Three men in Midtown, not far from Times Square, were caught trying to grab a forklift worker from the loading dock of a well-worn warehouse building, one of those probably-was-once-a-Vaudeville-theater ones that looked like it hadn’t been washed since that era. Nothing about the three screamed sinister, dangerous, or even remarkable, beyond the fact that they were two blocks from the M&M store dressed up like Friar Tucks. This was Times Square, though, home to a hundred furry red Elmos and walking pieces of candy, so three nondescript people in robes would have barely registered. That is, until they were spotted trying to snatch up one Juan Diego Garcia, thirty-eight, of Corona, Queens, trying to load up boxes of sequins into an off-white box truck destined for a fashion business near FIT. The group tried to escape from the crush, to break through a solid wall of furious humanity, but it was futile with people wired on caffeine and bloodlust. People rushed from the Square, mobbing the scene, with many recording the entire thing with their phones. It was standing room only, a tangle of legs nearly crushing the group underfoot, a mass of people grabbing and tearing the group’s cloaks, kicking, stomping, whaling on them with their improvised weapons, channeling the entire city’s desire for vengeance, justice. The whole block was a PG-13 version of a Tarantino movie, with the blood splatters to prove it.

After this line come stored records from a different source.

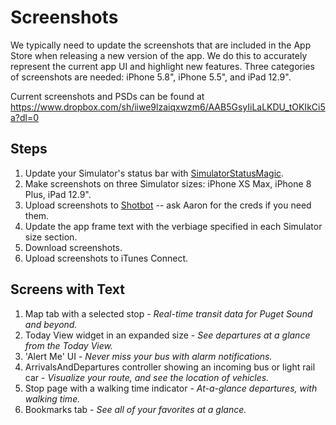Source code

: # Screenshots

We typically need to update the screenshots that are included in the App Store when releasing a new version of the app. We do this to accurately represent the current app UI and highlight new features. Three categories of screenshots are needed: iPhone 5.8", iPhone 5.5", and iPad 12.9".

Current screenshots and PSDs can be found at https://www.dropbox.com/sh/iiwe9lzaiqxwzm6/AAB5GsyIiLaLKDU_tOKIkCi5a?dl=0

## Steps

1. Update your Simulator's status bar with [SimulatorStatusMagic](https://github.com/shinydevelopment/SimulatorStatusMagic).
2. Make screenshots on three Simulator sizes: iPhone XS Max, iPhone 8 Plus, iPad 12.9".
3. Upload screenshots to [Shotbot](https://app.shotbot.io/#/edit/a69c6d60-5a1e-44ac-bfea-b29f62ee3d54) -- ask Aaron for the creds if you need them.
4. Update the app frame text with the verbiage specified in each Simulator size section.
5. Download screenshots.
6. Upload screenshots to iTunes Connect.

## Screens with Text

1. Map tab with a selected stop - *Real-time transit data for Puget Sound and beyond.*
2. Today View widget in an expanded size - *See departures at a glance from the Today View.*
3. 'Alert Me' UI - *Never miss your bus with alarm notifications.*
4. ArrivalsAndDepartures controller showing an incoming bus or light rail car - *Visualize your route, and see the location of vehicles.*
5. Stop page with a walking time indicator - *At-a-glance departures, with walking time.*
6. Bookmarks tab - *See all of your favorites at a glance.*

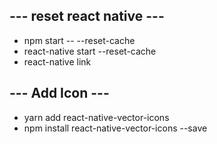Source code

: ## --- reset react native  --- 
* npm start -- --reset-cache
* react-native start --reset-cache
* react-native link


## --- Add Icon ---
*   yarn add react-native-vector-icons
*   npm install react-native-vector-icons --save
## 
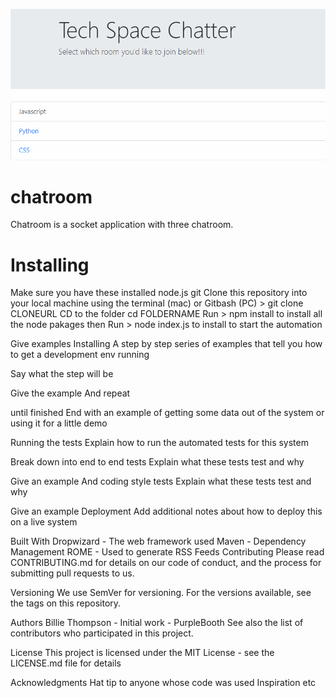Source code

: ![chatter](https://github.com/EthanDow/chatroom/blob/master/Capture.PNG)

# chatroom
Chatroom is a socket application with three chatroom. 

# Installing 
Make sure you have these installed
node.js
git
Clone this repository into your local machine using the terminal (mac) or Gitbash (PC) > git clone CLONEURL
CD to the folder cd FOLDERNAME Run > npm install to install all the node pakages then Run > node index.js to install to start the automation

Give examples
Installing
A step by step series of examples that tell you how to get a development env running

Say what the step will be

Give the example
And repeat

until finished
End with an example of getting some data out of the system or using it for a little demo

Running the tests
Explain how to run the automated tests for this system

Break down into end to end tests
Explain what these tests test and why

Give an example
And coding style tests
Explain what these tests test and why

Give an example
Deployment
Add additional notes about how to deploy this on a live system

Built With
Dropwizard - The web framework used
Maven - Dependency Management
ROME - Used to generate RSS Feeds
Contributing
Please read CONTRIBUTING.md for details on our code of conduct, and the process for submitting pull requests to us.

Versioning
We use SemVer for versioning. For the versions available, see the tags on this repository.

Authors
Billie Thompson - Initial work - PurpleBooth
See also the list of contributors who participated in this project.

License
This project is licensed under the MIT License - see the LICENSE.md file for details

Acknowledgments
Hat tip to anyone whose code was used
Inspiration
etc
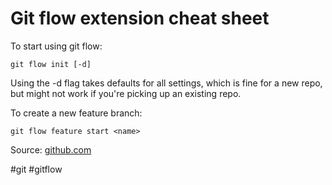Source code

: # Git flow extension cheat sheet
To start using git flow:

`git flow init [-d]`

Using the -d flag takes defaults for all settings, which is fine for a new repo, but might not work if you're picking up an existing repo.

To create a new feature branch:

`git flow feature start <name>`



Source: [github.com](https://github.com/nvie/gitflow)

#git #gitflow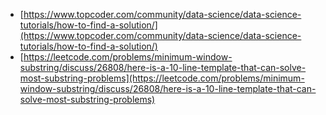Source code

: - [https://www.topcoder.com/community/data-science/data-science-tutorials/how-to-find-a-solution/](https://www.topcoder.com/community/data-science/data-science-tutorials/how-to-find-a-solution/)
- [https://leetcode.com/problems/minimum-window-substring/discuss/26808/here-is-a-10-line-template-that-can-solve-most-substring-problems](https://leetcode.com/problems/minimum-window-substring/discuss/26808/here-is-a-10-line-template-that-can-solve-most-substring-problems)
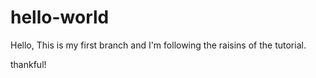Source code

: # hello-world
Hello,
This is my first branch and I'm following the raisins of the tutorial.

thankful!
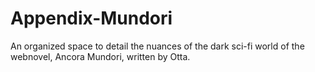 # Appendix-Mundori
An organized space to detail the nuances of the dark sci-fi world of the webnovel, Ancora Mundori, written by Otta.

Eight uniformed officers, full black and blue, flew from a nearby pedestrian plaza, knocking street umbrellas and tables over in the process, then morphed into urban rugby players, piling on top of the suspects, bearing down on them with nightsticks. People hooted and hollered, elated, pumped; they danced in the streets. “Finally!” “Holy crap this is going on YouTube!” “Don’t fuck with NYC!” We were finally getting somewhere.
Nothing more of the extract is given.